Heterosexual transmission of human immunodeficiency virus (HIV) is increasing globally.1 This is despite widespread efforts to prevent the spread of the disease through behavioral and educational interventions and delivery of services aimed at offering free HIV testing and counseling. Additionally, treatment for sexually transmitted infections (STIs) known to facilitate HIV transmission has also been used to control its spread among men and women.2,3 Heterosexual men may be key to controlling the spread of the STI and HIV epidemics. Sexually transmitted infections, including HIV, are more easily transmitted from men to women than women to men.4 Indeed, women are twice as likely as men to become infected by a variety of sexually transmitted pathogens,5 and the efficiency of male-to-female transmission of HIV is approximately 4 times higher than female-to-male transmission.6 Aside from the increased biological risk of transmission, women may be at high risk of STI and HIV owing to social and cultural norms of behavior that dictate that women cannot decline sexual intercourse with their partners or insist on the use of barrier methods for protection during intercourse.7 Moreover, these same social and cultural norms often allow men to seek sexual pleasure outside of the home, thereby possibly increasing the risk of acquiring STIs, including HIV.8
No systematic reviews have been conducted to determine the most effective social and behavioral means of preventing the spread of STIs and HIV among heterosexual men. Reviews conducted on populations other than heterosexual men have demonstrated that few studies are of sound methodological quality. In a review of 68 behavioral interventions to prevent HIV and acquired immunodeficiency syndrome (AIDS),9 the authors rated only 18 of these as being of high methodological quality. Five of the 18 interventions were judged to be effective at preventing HIV and AIDS by the reviewers, while 7 were judged effective by the authors of the studies. Four of these 5 effective interventions demonstrated a change in young people's sexual behavior, while the remaining effective intervention targeted homosexual and bisexual men.

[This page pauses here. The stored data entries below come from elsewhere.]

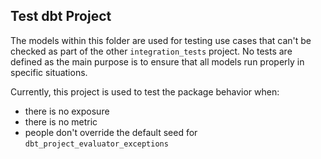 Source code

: ## Test dbt Project

The models within this folder are used for testing use cases that can't be checked as part of the other `integration_tests` project. No tests are defined as the main purpose is to ensure that all models run properly in specific situations.

Currently, this project is used to test the package behavior when:
- there is no exposure
- there is no metric
- people don't override the default seed for `dbt_project_evaluator_exceptions`
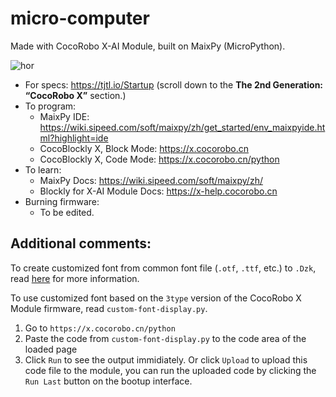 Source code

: # micro-computer

Made with CocoRobo X-AI Module, built on MaixPy (MicroPython).

![hor](https://user-images.githubusercontent.com/1622557/129134259-f42cbc47-d570-4943-a2ac-6103d11e92ea.jpg)

- For specs: https://tjtl.io/Startup (scroll down to the __The 2nd Generation: “CocoRobo X”__ section.)
- To program:
  - MaixPy IDE: https://wiki.sipeed.com/soft/maixpy/zh/get_started/env_maixpyide.html?highlight=ide
  - CocoBlockly X, Block Mode: https://x.cocorobo.cn
  - CocoBlockly X, Code Mode: https://x.cocorobo.cn/python
- To learn:
  - MaixPy Docs: https://wiki.sipeed.com/soft/maixpy/zh/
  - Blockly for X-AI Module Docs: https://x-help.cocorobo.cn
- Burning firmware:
  - To be edited.

## Additional comments:

To create customized font from common font file (`.otf`, `.ttf`, etc.) to `.Dzk`, read [here](https://github.com/sipeed/MaixPy_scripts/blob/8407d0eb96fd076f606f6db62cc766135a7c8416/multimedia/gui/image/demo_draw_font/readme.md) for more information.

To use customized font based on the `3type` version of the CocoRobo X Module firmware, read `custom-font-display.py`.
1. Go to `https://x.cocorobo.cn/python`
2. Paste the code from `custom-font-display.py` to the code area of the loaded page
3. Click `Run` to see the output immidiately. Or click `Upload` to upload this code file to the module, you can run the uploaded code by clicking the `Run Last` button on the bootup interface. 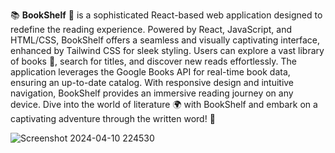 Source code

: 📚 **BookShelf** 📖 is a sophisticated React-based web application designed to redefine the reading experience. Powered by React, JavaScript, and HTML/CSS, BookShelf offers a seamless and visually captivating interface, enhanced by Tailwind CSS for sleek styling. Users can explore a vast library of books 🌟, search for titles, and discover new reads effortlessly. The application leverages the Google Books API for real-time book data, ensuring an up-to-date catalog. With responsive design and intuitive navigation, BookShelf provides an immersive reading journey on any device. Dive into the world of literature 🌍 with BookShelf and embark on a captivating adventure through the written word! 🚀


![Screenshot 2024-04-10 224530](https://github.com/Sahil-Sharma06/BookShelf/assets/116885079/11f2250b-ae51-4552-b9ef-be3b849f47b0)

Systematic reviews of interventions that consist of providing information on the HIV status of participants in an effort to prevent transmission have also been undertaken. In a meta-analysis of 27 HIV testing and counseling interventions,10 it was concluded that HIV counseling and testing was not an effective primary prevention strategy for uninfected participants, although it seemed to provide an effective means of secondary prevention for HIV-positive individuals. However, heterosexual men were not the main focus of these reviews. Men are not a homogeneous group.11 Heterosexual men of all ages may have different needs than women, men who have sex with men, or adolescents as a group and, based on prevailing attitudes and sociocultural and demographic characteristics, they may also respond differently than these other populations to interventions. Therefore results from existing systematic reviews cannot necessarily be generalized to adult men who have sex with women.

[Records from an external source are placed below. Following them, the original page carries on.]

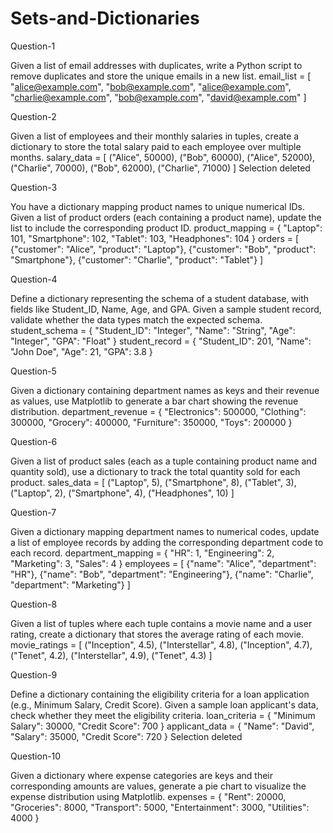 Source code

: # Sets-and-Dictionaries

Question-1

Given a list of email addresses with duplicates, write a Python script to remove duplicates and store the unique emails in a new list.
email_list = [ "alice@example.com", "bob@example.com", "alice@example.com", "charlie@example.com", "bob@example.com", "david@example.com" ]

Question-2

Given a list of employees and their monthly salaries in tuples, create a dictionary to store the total salary paid to each employee over multiple months.
salary_data = [ ("Alice", 50000), ("Bob", 60000), ("Alice", 52000), ("Charlie", 70000), ("Bob", 62000), ("Charlie", 71000) ]
Selection deleted

Question-3

You have a dictionary mapping product names to unique numerical IDs.
Given a list of product orders (each containing a product name), update the list to include the corresponding product ID.
product_mapping = { "Laptop": 101, "Smartphone": 102, "Tablet": 103, "Headphones": 104 }
orders = [ {"customer": "Alice", "product": "Laptop"}, {"customer": "Bob", "product": "Smartphone"}, {"customer": "Charlie", "product": "Tablet"} ]

Question-4

Define a dictionary representing the schema of a student database, with fields like Student_ID, Name, Age, and GPA.
Given a sample student record, validate whether the data types match the expected schema.
student_schema = { "Student_ID": "Integer", "Name": "String", "Age": "Integer", "GPA": "Float" }
student_record = { "Student_ID": 201, "Name": "John Doe", "Age": 21, "GPA": 3.8 }

Question-5

Given a dictionary containing department names as keys and their revenue as values, use Matplotlib to generate a bar chart showing the revenue distribution.
department_revenue = { "Electronics": 500000, "Clothing": 300000, "Grocery": 400000, "Furniture": 350000, "Toys": 200000 }

Question-6

Given a list of product sales (each as a tuple containing product name and quantity sold), use a dictionary to track the total quantity sold for each product.
sales_data = [ ("Laptop", 5), ("Smartphone", 8), ("Tablet", 3), ("Laptop", 2), ("Smartphone", 4), ("Headphones", 10) ]

Question-7

Given a dictionary mapping department names to numerical codes, update a list of employee records by adding the corresponding department code to each record.
department_mapping = { "HR": 1, "Engineering": 2, "Marketing": 3, "Sales": 4 }
employees = [ {"name": "Alice", "department": "HR"}, {"name": "Bob", "department": "Engineering"}, {"name": "Charlie", "department": "Marketing"} ]

Question-8

Given a list of tuples where each tuple contains a movie name and a user rating, create a dictionary that stores the average rating of each movie.
movie_ratings = [ ("Inception", 4.5), ("Interstellar", 4.8), ("Inception", 4.7), ("Tenet", 4.2), ("Interstellar", 4.9), ("Tenet", 4.3) ]

Question-9

Define a dictionary containing the eligibility criteria for a loan application (e.g., Minimum Salary, Credit Score).
Given a sample loan applicant's data, check whether they meet the eligibility criteria.
loan_criteria = { "Minimum Salary": 30000, "Credit Score": 700 }
applicant_data = { "Name": "David", "Salary": 35000, "Credit Score": 720 }
Selection deleted

Question-10

Given a dictionary where expense categories are keys and their corresponding amounts are values, generate a pie chart to visualize the expense distribution using Matplotlib.
expenses = { "Rent": 20000, "Groceries": 8000, "Transport": 5000, "Entertainment": 3000, "Utilities": 4000 }
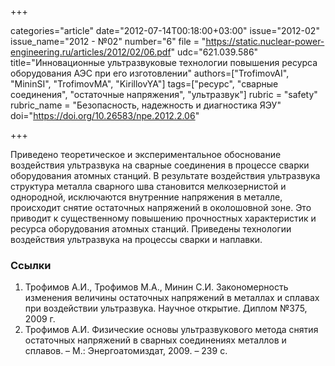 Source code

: +++

categories="article"
date="2012-07-14T00:18:00+03:00"
issue="2012-02"
issue_name="2012 - №02"
number="6"
file = "https://static.nuclear-power-engineering.ru/articles/2012/02/06.pdf"
udc="621.039.586"
title="Инновационные ультразвуковые технологии повышения ресурса оборудования АЭС при его изготовлении"
authors=["TrofimovAI", "MininSI", "TrofimovMA", "KirillovYA"]
tags=["ресурс", "сварные соединения", "остаточные напряжения", "ультразвук"]
rubric = "safety"
rubric_name = "Безопасность, надежность и диагностика ЯЭУ"
doi="https://doi.org/10.26583/npe.2012.2.06"

+++

Приведено теоретическое и экспериментальное обоснование воздействия ультразвука на сварные соединения в процессе сварки оборудования атомных станций. В результате воздействия ультразвука структура металла сварного шва становится мелкозернистой и однородной, исключаются внутренние напряжения в металле, происходит снятие остаточных напряжений в околошовной зоне. Это приводит к существенному повышению прочностных характеристик и ресурса оборудования атомных станций. Приведены технологии воздействия ультразвука на процессы сварки и наплавки.

### Ссылки

1. Трофимов А.И., Трофимов М.А., Минин С.И. Закономерность изменения величины остаточных напряжений в металлах и сплавах при воздействии ультразвука. Научное открытие. Диплом №375, 2009 г.
2. Трофимов А.И. Физические основы ультразвукового метода снятия остаточных напряжений в сварных соединениях металлов и сплавов. – М.: Энергоатомиздат, 2009. – 239 с. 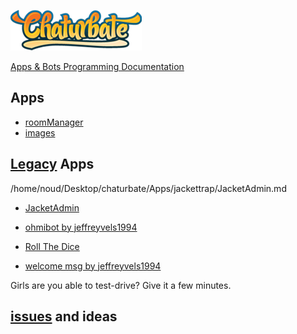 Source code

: [![Chaturbate](./logo.png?raw=true "Chaturbate")
](https://chaturbate.com/)

[Apps & Bots Programming Documentation](https://chaturbate.com/apps/docs)

## Apps

- [roomManager](https://github.com/noud/chaturbate/blob/master/noud41/roomManager.md)
- [images](https://github.com/noud/images/blob/master/README.md)

## [Legacy](https://en.wikipedia.org/wiki/Legacy) Apps

/home/noud/Desktop/chaturbate/Apps/jackettrap/JacketAdmin.md


- [JacketAdmin](https://github.com/noud/chaturbate/blob/master/jackettrap/JacketAdmin.md)


- [ohmibot by jeffreyvels1994](hhttps://github.com/noud/chaturbate/blob/master/jeffreyvels1994/ohmibot_by_jeffreyvels1994.md)
- [Roll The Dice](https://github.com/noud/chaturbate/blob/master/jeffreyvels1994/Roll_The_Dice.md)
- [welcome msg by jeffreyvels1994](https://github.com/noud/chaturbate/blob/master/jeffreyvels1994/welcome_msg_by_jeffreyvels1994.md)

Girls are you able to test-drive? Give it a few minutes.

## [issues](https://github.com/noud/chaturbate/issues) and ideas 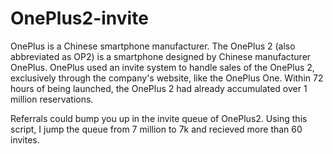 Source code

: # OnePlus2-invite

OnePlus is a Chinese smartphone manufacturer. The OnePlus 2 (also abbreviated as OP2) is a smartphone designed by Chinese manufacturer OnePlus. OnePlus used an invite system to handle sales of the OnePlus 2, exclusively through the company's website, like the OnePlus One. Within 72 hours of being launched, the OnePlus 2 had already accumulated over 1 million reservations.

Referrals could bump you up in the invite queue of OnePlus2. Using this script, I jump the queue from 7 million to 7k and recieved more than 60 invites.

A second limitation of previous systematic reviews assessing the effectiveness of interventions to prevent STIs and HIV is that they only sought to include North American studies. It is known that men's attitudes toward contraception affect efforts to prevent STIs in the United States.12 However, the association between men's sexual attitudes and their sexual behavior in other parts of the world has not been reviewed systematically. The spread of HIV is currently most rapid in other parts of the world, including the countries of the former Soviet Union and Asia.1 Interventions targeting North American populations, while important, will not substantially reduce the global threat of STI and HIV.
Finally, few reviews in this area have assessed the effectiveness of interventions to prevent the spread of STIs, along with HIV, in heterosexual men. Given that STIs can facilitate the acquisition and transmission of HIV13 and efforts to prevent the spread of HIV through treatment of STIs in women and men have proven effective,14 it is imperative that systematic reviews to determine the effectiveness of interventions to prevent HIV infection include interventions targeting STIs. The present systematic review takes account of the above limitations of previous reviews and seeks to determine the most effective social and behavioral means of preventing the spread of HIV and other STIs in heterosexual men.
We undertook a systematic review to evaluate the evidence for the effectiveness of social and behavioral interventions to promote men's sexual and reproductive health, focusing on the prevention of STIs including HIV. To this end, we sought to anwer the question, "Which interventions are successful in reducing the transmission of STIs and HIV in heterosexual men?"
A list of the databases searched is given in Table 1. Key words used in the MEDLINE search are listed in Table 2. These were adapted for use in the other database search strategies. Additional search strategies included hand searching 4 key journals (AIDS, AIDS Care, International Journal of STD and AIDS, and Sexually Transmitted Diseases); hand searching references of all studies meeting the reference criteria; and writing to the first authors of all studies that met the inclusion criteria to request information on unpublished work or research in progress.
Studies located by the search strategy were coded for inclusion using a checklist. The reliability of this checklist was tested by 2 of the authors on a subsample of 25 studies. The Cohen κ for this reliability was 0.91, considered a very high interrater agreement.15 One author coded the remaining studies for inclusion.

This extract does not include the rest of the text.